"How old a man was he?" asked Dick.

"I don't know whether he was a man or a boy."

"Is your eyesight failing, Dave?" asked Tom.

"I haven't eyes in the back of my head," snapped Darry. "Say, aren't you fellows going to hurry up and free me?"

"Can't you free yourself?" suggested Reade.

"If I could have done that I'd now be ranging these woods in search of the perpetrator of this outrage," Darry declared. "Hurry up and untie me!"

"We will, but please be patient for a moment or two longer," begged young Prescott. "This is such a cleverly artistic job that I want to study out just how it was done. How did the fellow attack you?"
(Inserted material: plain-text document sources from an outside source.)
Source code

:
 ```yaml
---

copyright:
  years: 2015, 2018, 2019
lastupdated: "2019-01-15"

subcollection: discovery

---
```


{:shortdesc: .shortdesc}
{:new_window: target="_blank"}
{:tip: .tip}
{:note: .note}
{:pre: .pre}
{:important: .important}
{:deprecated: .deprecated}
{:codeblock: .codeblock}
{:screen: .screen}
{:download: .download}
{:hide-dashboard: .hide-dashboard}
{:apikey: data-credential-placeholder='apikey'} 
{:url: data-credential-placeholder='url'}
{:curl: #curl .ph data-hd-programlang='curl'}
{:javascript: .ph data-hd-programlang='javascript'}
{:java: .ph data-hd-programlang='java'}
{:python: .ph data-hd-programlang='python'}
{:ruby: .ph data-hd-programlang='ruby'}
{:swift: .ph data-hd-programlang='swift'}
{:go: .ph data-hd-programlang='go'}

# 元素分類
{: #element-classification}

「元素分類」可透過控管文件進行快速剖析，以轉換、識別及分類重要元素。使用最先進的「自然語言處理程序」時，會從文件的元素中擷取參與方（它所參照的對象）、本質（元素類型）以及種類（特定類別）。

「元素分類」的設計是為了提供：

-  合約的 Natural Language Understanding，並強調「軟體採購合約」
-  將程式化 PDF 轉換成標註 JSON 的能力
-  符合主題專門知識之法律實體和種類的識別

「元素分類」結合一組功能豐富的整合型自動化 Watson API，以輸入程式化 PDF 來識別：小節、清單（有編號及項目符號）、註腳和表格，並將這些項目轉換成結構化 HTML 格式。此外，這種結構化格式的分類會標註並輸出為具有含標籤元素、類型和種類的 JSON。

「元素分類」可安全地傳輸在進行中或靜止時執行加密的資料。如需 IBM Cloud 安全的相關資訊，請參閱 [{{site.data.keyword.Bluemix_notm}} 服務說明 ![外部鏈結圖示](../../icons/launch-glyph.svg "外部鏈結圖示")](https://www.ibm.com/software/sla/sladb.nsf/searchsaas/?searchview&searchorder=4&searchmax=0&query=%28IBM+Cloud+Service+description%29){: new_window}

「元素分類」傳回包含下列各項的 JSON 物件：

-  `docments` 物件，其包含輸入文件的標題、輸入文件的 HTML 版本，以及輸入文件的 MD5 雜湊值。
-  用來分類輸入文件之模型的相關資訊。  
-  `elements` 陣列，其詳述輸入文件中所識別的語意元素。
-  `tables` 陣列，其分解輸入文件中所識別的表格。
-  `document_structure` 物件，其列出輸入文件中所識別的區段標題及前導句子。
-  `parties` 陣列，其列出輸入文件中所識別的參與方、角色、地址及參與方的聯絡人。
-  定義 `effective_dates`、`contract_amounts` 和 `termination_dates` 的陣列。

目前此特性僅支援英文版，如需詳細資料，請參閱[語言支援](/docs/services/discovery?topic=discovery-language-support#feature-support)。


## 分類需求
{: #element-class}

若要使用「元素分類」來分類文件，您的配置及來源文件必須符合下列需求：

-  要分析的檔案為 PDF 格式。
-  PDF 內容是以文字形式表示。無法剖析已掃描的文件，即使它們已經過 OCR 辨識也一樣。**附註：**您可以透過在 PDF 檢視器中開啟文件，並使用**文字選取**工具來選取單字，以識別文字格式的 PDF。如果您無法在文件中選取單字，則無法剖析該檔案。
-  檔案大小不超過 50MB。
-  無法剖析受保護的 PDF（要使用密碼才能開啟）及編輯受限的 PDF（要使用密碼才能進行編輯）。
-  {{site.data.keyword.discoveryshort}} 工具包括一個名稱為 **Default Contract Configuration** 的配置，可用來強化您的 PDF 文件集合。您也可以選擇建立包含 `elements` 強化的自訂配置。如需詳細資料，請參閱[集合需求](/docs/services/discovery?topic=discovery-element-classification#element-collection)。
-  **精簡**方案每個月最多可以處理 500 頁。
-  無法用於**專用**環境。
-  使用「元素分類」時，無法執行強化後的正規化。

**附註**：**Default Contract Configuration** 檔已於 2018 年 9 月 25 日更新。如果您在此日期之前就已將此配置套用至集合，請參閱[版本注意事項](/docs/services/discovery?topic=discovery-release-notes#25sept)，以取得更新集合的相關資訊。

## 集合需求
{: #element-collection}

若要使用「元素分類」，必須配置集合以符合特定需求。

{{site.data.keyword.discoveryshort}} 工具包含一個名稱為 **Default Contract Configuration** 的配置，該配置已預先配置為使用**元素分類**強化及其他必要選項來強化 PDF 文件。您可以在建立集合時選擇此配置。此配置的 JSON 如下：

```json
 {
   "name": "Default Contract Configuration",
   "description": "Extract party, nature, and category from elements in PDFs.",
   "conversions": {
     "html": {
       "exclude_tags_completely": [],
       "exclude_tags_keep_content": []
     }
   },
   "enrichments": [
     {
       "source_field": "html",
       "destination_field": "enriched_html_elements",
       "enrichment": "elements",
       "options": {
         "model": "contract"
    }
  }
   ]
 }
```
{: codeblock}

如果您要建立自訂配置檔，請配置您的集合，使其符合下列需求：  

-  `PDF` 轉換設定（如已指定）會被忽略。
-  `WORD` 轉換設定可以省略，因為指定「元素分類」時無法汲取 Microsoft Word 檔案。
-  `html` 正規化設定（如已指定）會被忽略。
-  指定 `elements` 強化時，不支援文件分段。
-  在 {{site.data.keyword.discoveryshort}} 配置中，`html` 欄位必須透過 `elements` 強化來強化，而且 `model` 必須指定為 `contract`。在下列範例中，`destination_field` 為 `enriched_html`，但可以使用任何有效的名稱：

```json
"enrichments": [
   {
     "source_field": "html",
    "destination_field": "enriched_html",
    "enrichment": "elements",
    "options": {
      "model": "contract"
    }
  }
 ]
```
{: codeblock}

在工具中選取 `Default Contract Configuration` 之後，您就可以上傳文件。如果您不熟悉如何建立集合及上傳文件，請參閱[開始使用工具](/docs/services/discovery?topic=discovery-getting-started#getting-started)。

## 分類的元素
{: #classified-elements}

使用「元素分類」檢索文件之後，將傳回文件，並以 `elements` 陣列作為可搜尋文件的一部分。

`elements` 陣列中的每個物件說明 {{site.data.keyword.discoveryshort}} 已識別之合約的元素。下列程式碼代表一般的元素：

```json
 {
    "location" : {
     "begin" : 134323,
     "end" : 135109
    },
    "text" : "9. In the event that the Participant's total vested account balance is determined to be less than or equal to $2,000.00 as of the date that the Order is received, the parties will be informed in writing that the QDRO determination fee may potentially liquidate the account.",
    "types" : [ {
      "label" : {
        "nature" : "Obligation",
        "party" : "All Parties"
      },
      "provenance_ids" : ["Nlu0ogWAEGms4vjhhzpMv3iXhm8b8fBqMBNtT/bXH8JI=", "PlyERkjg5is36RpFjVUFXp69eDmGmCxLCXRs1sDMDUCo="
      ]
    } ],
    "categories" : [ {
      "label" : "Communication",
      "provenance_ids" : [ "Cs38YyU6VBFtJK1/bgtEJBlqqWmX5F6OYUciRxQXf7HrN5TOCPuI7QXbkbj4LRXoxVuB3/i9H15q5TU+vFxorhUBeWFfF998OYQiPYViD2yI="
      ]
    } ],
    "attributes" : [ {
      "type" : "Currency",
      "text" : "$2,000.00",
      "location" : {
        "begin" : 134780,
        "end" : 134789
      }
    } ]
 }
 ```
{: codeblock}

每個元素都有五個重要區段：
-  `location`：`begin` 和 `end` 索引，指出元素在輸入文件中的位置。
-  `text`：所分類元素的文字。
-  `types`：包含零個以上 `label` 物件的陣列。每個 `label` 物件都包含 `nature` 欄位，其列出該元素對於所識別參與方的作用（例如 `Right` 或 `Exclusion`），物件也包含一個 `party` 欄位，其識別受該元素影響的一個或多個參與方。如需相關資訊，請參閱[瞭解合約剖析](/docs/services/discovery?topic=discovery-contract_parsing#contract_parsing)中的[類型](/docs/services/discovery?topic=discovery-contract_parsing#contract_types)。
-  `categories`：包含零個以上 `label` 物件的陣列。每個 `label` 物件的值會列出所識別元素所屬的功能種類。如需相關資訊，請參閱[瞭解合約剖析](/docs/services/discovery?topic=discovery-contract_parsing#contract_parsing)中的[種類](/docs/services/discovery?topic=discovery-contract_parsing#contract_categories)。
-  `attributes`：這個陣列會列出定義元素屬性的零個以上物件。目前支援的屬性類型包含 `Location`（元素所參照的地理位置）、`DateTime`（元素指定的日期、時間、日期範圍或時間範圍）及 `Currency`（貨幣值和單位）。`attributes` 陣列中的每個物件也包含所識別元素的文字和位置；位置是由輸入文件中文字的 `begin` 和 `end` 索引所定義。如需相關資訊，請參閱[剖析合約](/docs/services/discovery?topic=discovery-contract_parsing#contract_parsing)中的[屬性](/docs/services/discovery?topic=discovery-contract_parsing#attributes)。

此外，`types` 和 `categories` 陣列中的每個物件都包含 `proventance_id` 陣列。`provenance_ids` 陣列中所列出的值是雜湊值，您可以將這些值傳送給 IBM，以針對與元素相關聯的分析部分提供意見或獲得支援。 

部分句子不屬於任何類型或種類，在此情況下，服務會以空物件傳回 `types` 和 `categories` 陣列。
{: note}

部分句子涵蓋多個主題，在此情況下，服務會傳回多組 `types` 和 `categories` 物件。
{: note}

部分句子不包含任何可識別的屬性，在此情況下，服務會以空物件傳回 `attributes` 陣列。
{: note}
"From behind," muttered Darry.

"But how?"

"Wait, and I'll tell you," Dave went on, forcing himself to talk a trifle more calmly. "When I'm free I'll show you the spot over there, in the thicket between the two clumps of bushes. Well, I had gotten this far when I saw the missing steaks. They rested on a tin pan on the ground in the thicket. It looked as though the thief of our supper had gone away to get water or something. I had just stepped, on tiptoe, of course, past this tree when I heard a soft step behind me. Before I could turn, the noose was dropped over my head, and then down on my neck. It was jerked tight, like a flash, and I was pulled against this tree. The fellow took some kind of hitch around the trunk of the tree to hold me——-"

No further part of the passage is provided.